Business rescue threat to creditors
Suretyships can exploit rescue plan loophole if principal debt provisions are changed by agreement
THE business rescue provisions in Chapter 6 of the new Companies Act have already spawned some interesting and sometimes conflicting decisions of the High Court. A recent judgment of the Western Cape High Court, ( Absa Bank v Du Toit and others on December 13 last year) made some important remarks concerning the enforceability of suretyships provided by third parties for the debts of a company where that company has subsequently adopted a business rescue plan.
The remarks and findings pose significant potential risks to creditors.
The Absa case dealt with the status of claims against third party sureties where agreements have been concluded with the principal debtor, and/or business rescue plans acceded to, incorporating the “full and final settlement” or extinguishment of a claim.
Three sureties had stood guarantee for the debts of The Waves at Wilderness Development, the distressed principal debtor. A business rescue plan was duly adopted.
Absa agreed to the business rescue plan but at the same time sought to reserve its rights against the sureties. It later instituted proceedings against the sureties which resulted in the case under consideration. At summary judgment stage the sureties raised the defence that because the business rescue plan provided for the settlement or extinguishment of Absa’s claim, and given that a fundamental characteristic of a suretyship is that it is accessory to the principal debt, Absa was not entitled to enforce the suretyships against them. Even though the plan recorded that it was the intention of the parties that claims against sureties would not be affected by the plan this did not help Absa at the end of the day.

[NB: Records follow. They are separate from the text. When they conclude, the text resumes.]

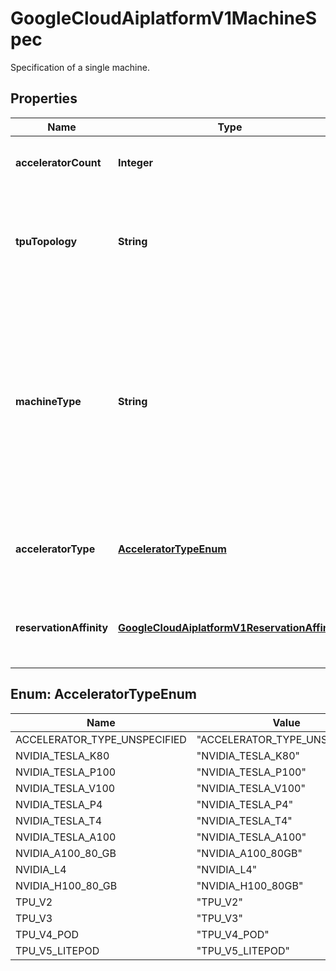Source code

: 

# GoogleCloudAiplatformV1MachineSpec

Specification of a single machine.

## Properties

| Name | Type | Description | Notes |
|------------ | ------------- | ------------- | -------------|
|**acceleratorCount** | **Integer** | The number of accelerators to attach to the machine. |  [optional] |
|**tpuTopology** | **String** | Immutable. The topology of the TPUs. Corresponds to the TPU topologies available from GKE. (Example: tpu_topology: \&quot;2x2x1\&quot;). |  [optional] |
|**machineType** | **String** | Immutable. The type of the machine. See the [list of machine types supported for prediction](https://cloud.google.com/vertex-ai/docs/predictions/configure-compute#machine-types) See the [list of machine types supported for custom training](https://cloud.google.com/vertex-ai/docs/training/configure-compute#machine-types). For DeployedModel this field is optional, and the default value is &#x60;n1-standard-2&#x60;. For BatchPredictionJob or as part of WorkerPoolSpec this field is required. |  [optional] |
|**acceleratorType** | [**AcceleratorTypeEnum**](#AcceleratorTypeEnum) | Immutable. The type of accelerator(s) that may be attached to the machine as per accelerator_count. |  [optional] |
|**reservationAffinity** | [**GoogleCloudAiplatformV1ReservationAffinity**](GoogleCloudAiplatformV1ReservationAffinity.md) | Optional. Immutable. Configuration controlling how this resource pool consumes reservation. |  [optional] |



## Enum: AcceleratorTypeEnum

| Name | Value |
|---- | -----|
| ACCELERATOR_TYPE_UNSPECIFIED | &quot;ACCELERATOR_TYPE_UNSPECIFIED&quot; |
| NVIDIA_TESLA_K80 | &quot;NVIDIA_TESLA_K80&quot; |
| NVIDIA_TESLA_P100 | &quot;NVIDIA_TESLA_P100&quot; |
| NVIDIA_TESLA_V100 | &quot;NVIDIA_TESLA_V100&quot; |
| NVIDIA_TESLA_P4 | &quot;NVIDIA_TESLA_P4&quot; |
| NVIDIA_TESLA_T4 | &quot;NVIDIA_TESLA_T4&quot; |
| NVIDIA_TESLA_A100 | &quot;NVIDIA_TESLA_A100&quot; |
| NVIDIA_A100_80_GB | &quot;NVIDIA_A100_80GB&quot; |
| NVIDIA_L4 | &quot;NVIDIA_L4&quot; |
| NVIDIA_H100_80_GB | &quot;NVIDIA_H100_80GB&quot; |
| TPU_V2 | &quot;TPU_V2&quot; |
| TPU_V3 | &quot;TPU_V3&quot; |
| TPU_V4_POD | &quot;TPU_V4_POD&quot; |
| TPU_V5_LITEPOD | &quot;TPU_V5_LITEPOD&quot; |



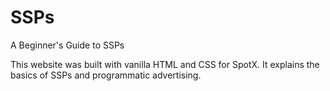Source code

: # SSPs
A Beginner's Guide to SSPs

This website was built with vanilla HTML and CSS for SpotX. It explains the basics of SSPs and programmatic advertising.
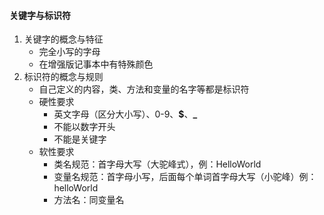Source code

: #### 关键字与标识符

1. 关键字的概念与特征
   - 完全小写的字母
   - 在增强版记事本中有特殊颜色
2. 标识符的概念与规则
   + 自己定义的内容，类、方法和变量的名字等都是标识符
   + 硬性要求
     - 英文字母（区分大小写）、0-9、**$**、**_**
     - 不能以数字开头
     - 不能是关键字
   + 软性要求
     - 类名规范：首字母大写（大驼峰式），例：HelloWorld
     - 变量名规范：首字母小写，后面每个单词首字母大写（小驼峰）例：helloWorld
     - 方法名：同变量名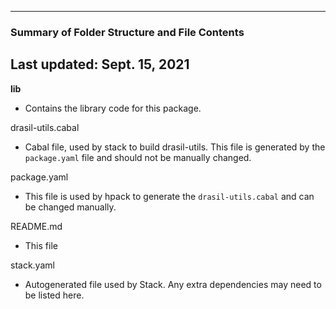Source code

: --------------------------------------------------
### Summary of Folder Structure and File Contents
Last updated: Sept. 15, 2021
--------------------------------------------------

**lib**
  - Contains the library code for this package.

drasil-utils.cabal
  - Cabal file, used by stack to build drasil-utils. This file is generated by the `package.yaml` file and should not be manually changed.

package.yaml
  - This file is used by hpack to generate the `drasil-utils.cabal` and can be changed manually.

README.md
  - This file

stack.yaml
  - Autogenerated file used by Stack. Any extra dependencies may need to be listed here.
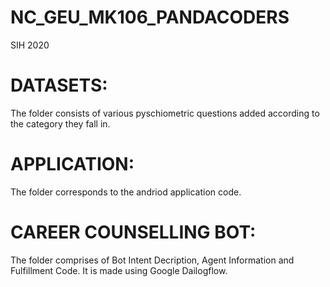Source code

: # NC_GEU_MK106_PANDACODERS
SIH 2020

# DATASETS:
The folder consists of various pyschiometric questions added according to the category they fall in.

# APPLICATION:
The folder corresponds to the andriod application code.

# CAREER COUNSELLING BOT:
The folder comprises of Bot Intent Decription, Agent Information and Fulfillment Code. It is made using Google Dailogflow.
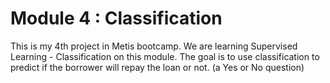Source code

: # Module 4 : Classification
This is my 4th project in Metis bootcamp. We are learning Supervised Learning - Classification on this module.
The goal is to use classification to predict if the borrower will repay the loan or not. (a Yes or No question)
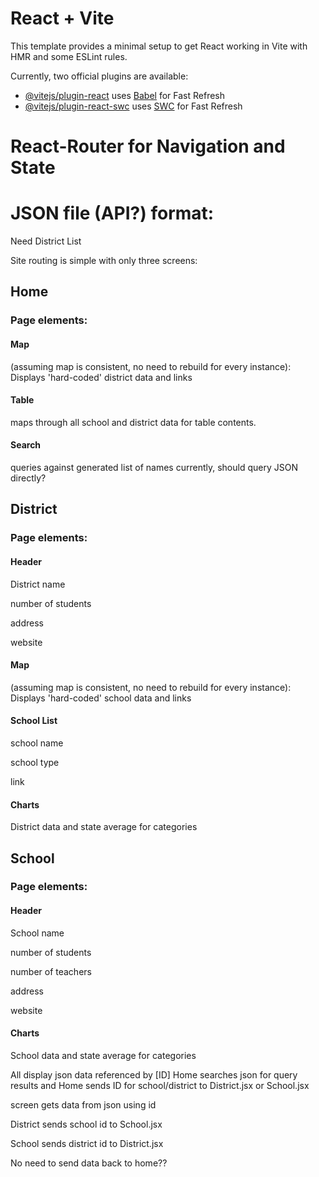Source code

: # React + Vite

This template provides a minimal setup to get React working in Vite with HMR and some ESLint rules.

Currently, two official plugins are available:

- [@vitejs/plugin-react](https://github.com/vitejs/vite-plugin-react/blob/main/packages/plugin-react/README.md) uses [Babel](https://babeljs.io/) for Fast Refresh
- [@vitejs/plugin-react-swc](https://github.com/vitejs/vite-plugin-react-swc) uses [SWC](https://swc.rs/) for Fast Refresh


# React-Router for Navigation and State

# JSON file (API?) format:

Need District List

Site routing is simple with only three screens:

## Home 
### Page elements:
#### Map 
(assuming map is consistent, no need to rebuild for every instance): Displays 'hard-coded' district data and links
#### Table 
maps through all school and district data for table contents.
#### Search 
queries against generated list of names currently, should query JSON directly?

## District
### Page elements:
#### Header
District name

number of students 

address 

website
#### Map
(assuming map is consistent, no need to rebuild for every instance): Displays 'hard-coded' school data and links
#### School List
school name

school type

link 
#### Charts
District data and state average for categories

## School
### Page elements:
#### Header
School name

number of students

number of teachers

address

website
####
#### Charts
School data and state average for categories 



All display json data referenced by [ID]
Home searches json for query results and 
Home sends ID for school/district to District.jsx or School.jsx

screen gets data from json using id

District sends school id to School.jsx

School sends district id to District.jsx

No need to send data back to home??
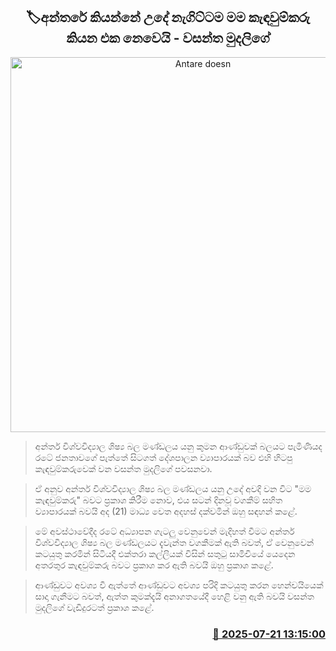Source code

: <p align='center'><b><h2 align='center' title='Antare doesn't mean I'm the convener as soon as I wake up in the morning - Wasantha Mudalige'>🏷අන්තරේ කියන්නේ උදේ නැගිට්ටම මම කැඳවුම්කරු කියන එක නෙවෙයි - වසන්ත මුදලිගේ</h2></b></p>
<p align='center'><img src='https://helakuru.sgp1.cdn.digitaloceanspaces.com/esana/images/lib/wasantha-mudalige-archived.jpg' width='600' alt='Antare doesn't mean I'm the convener as soon as I wake up in the morning - Wasantha Mudalige'></p>

> අන්තර් විශ්වවිද්‍යාල ශිෂ්‍ය බල මණ්ඩලය යනු කුමන ආණ්ඩුවක් බලයට පැමිණියද රටේ ජනතාවගේ පැත්තේ සිටගත් දේශපාලන ව්‍යාපාරයක් බව එහි හිටපු කැඳවුම්කරුවෙක් වන වසන්ත මුදලිගේ පවසනවා.

> ඒ අනුව අන්තර් විශ්වවිද්‍යාල ශිෂ්‍ය බල මණ්ඩලය යනු උදේ අවදි වන විට "මම කැඳවුම්කරු" බවට ප්‍රකාශ කිරීම නොව, එය සටන් දිනවූ වගකීම් සහිත ව්‍යාපාරයක් බවයි අද (21) මාධ්‍ය වෙත අදහස් දක්වමින් ඔහු සඳහන් කළේ.

> මේ අවස්ථාවේදීද රටේ අධ්‍යාපන ගැටලු වෙනුවෙන් මැදිහත් වීමට අන්තර් විශ්වවිද්‍යාල ශිෂ්‍ය බල මණ්ඩලයට දැවැන්ත වගකීමක් ඇති බවත්, ඒ වෙනුවෙන් කටයුතු කරමින් සිටියදී එක්තරා කල්ලියක් විසින් සතුටු සාමිචියේ යෙදෙන අතරතුර කැඳවුම්කරු බවට ප්‍රකාශ කර ඇති බවයි ඔහු ප්‍රකාශ කළේ.

> ආණ්ඩුවට අවශ්‍ය වී ඇත්තේ ආණ්ඩුවට අවශ්‍ය පරිදි කටයුතු කරන හෙන්චයියෙක් සාදා ගැනීමට බවත්, ඇත්ත කුමක්දැයි අනාගතයේදී හෙළි වනු ඇති බවයි වසන්ත මුදලිගේ වැඩිදුරටත් ප්‍රකාශ කළේ.



<h3 align='right'><a href='https://www.helakuru.lk/esana/p/112023/'>📅 2025-07-21 13:15:00</a></h3>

The court held that the defendants had a bona fide defence on the face of it and refused the application. These important observations were made:
The well-established principle is that a claim against a surety “lives or dies” by the principal obligation.
It made no difference that the sureties had agreed to be co-principal debtors.
The fact that the business rescue plan in question sought to maintain claims against sureties did not assist the creditor as the sureties themselves were not party to the business rescue plan.
While previous decisions held that claims against third party sureties were unaffected by a business rescue process it is now apparent that once the principal debt is modified or its character altered, the accessory liability under the suretyship may also be regarded as having been modified or altered.
Creditors should be extremely cautious with the manner in which they deal with and treat claims. Solutions may include obtaining a “fresh” guarantee from the third party surety or ensuring that the surety becomes a party to the business rescue plan.
The wording of business rescue plans should also be carefully scrutinised so as to ensure that there is no inadvertent settlement or extinguishment of a claim against a surety or guarantor. The provisions of Section 154 of the Companies Act (which deals with the enforcement of claims that arose prior to business rescue) also needs to be referred to and dealt with as this normally prevents a creditor who assented to a business rescue plan from enforcing a claim other than in terms of that plan.
No doubt the case will enjoy much debate and consideration. It may also be relevant for the wording of standard suretyship agreements.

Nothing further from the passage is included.